====== GIVEN RECORDS
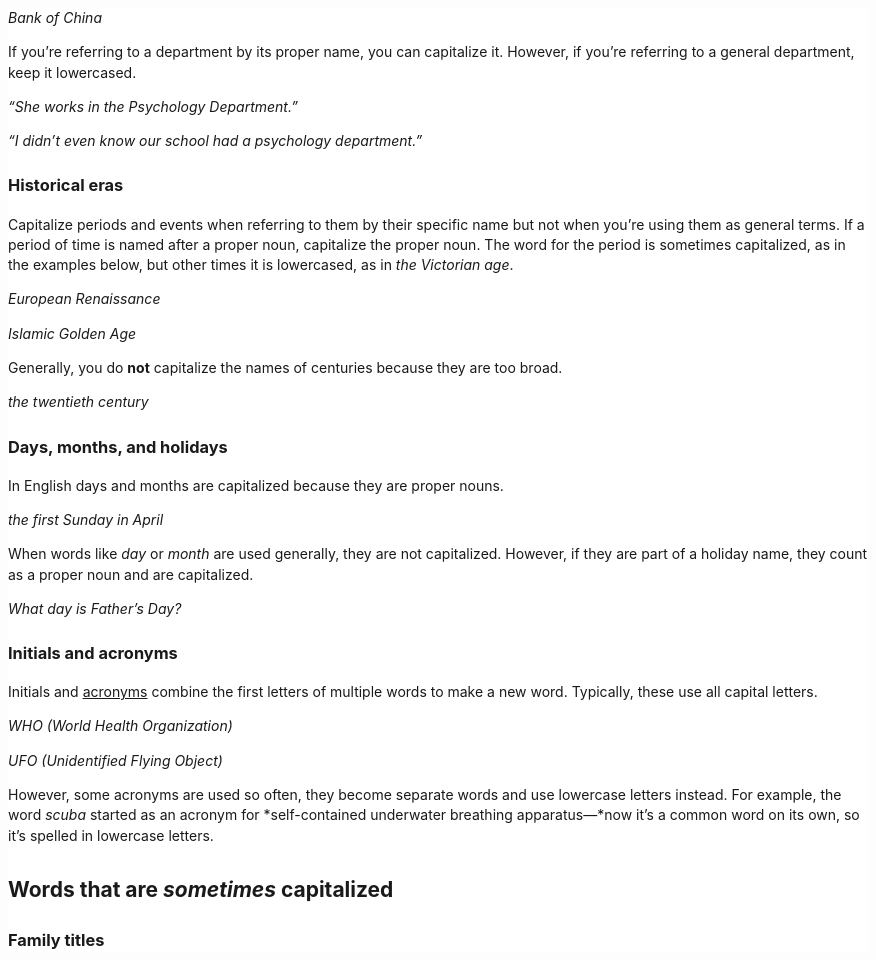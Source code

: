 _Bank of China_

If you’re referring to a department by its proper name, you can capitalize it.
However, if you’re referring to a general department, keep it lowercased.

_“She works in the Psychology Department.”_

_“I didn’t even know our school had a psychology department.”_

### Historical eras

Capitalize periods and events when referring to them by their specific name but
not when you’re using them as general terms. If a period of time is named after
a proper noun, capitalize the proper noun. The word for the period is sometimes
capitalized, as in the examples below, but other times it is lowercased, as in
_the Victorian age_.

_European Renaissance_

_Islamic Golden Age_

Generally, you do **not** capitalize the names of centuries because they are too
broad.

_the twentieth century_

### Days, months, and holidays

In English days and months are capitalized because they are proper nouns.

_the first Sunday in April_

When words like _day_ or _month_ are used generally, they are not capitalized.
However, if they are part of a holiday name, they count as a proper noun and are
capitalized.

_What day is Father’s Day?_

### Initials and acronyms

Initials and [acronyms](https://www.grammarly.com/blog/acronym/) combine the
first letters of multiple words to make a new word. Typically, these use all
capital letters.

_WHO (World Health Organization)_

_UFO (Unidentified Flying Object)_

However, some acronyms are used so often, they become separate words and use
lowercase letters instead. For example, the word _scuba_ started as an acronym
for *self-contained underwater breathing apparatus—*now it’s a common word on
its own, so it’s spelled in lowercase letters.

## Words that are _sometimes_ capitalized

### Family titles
============
-- INSTRUCTIONS TO FOLLOW --
For every line above that includes the string "letters", copy the line.

-- EXERCISE RESPONSE --
first letters of multiple words to make a new word. Typically, these use all
capital letters.
lowercase letters instead. For example, the word _scuba_ started as an acronym
its own, so it’s spelled in lowercase letters.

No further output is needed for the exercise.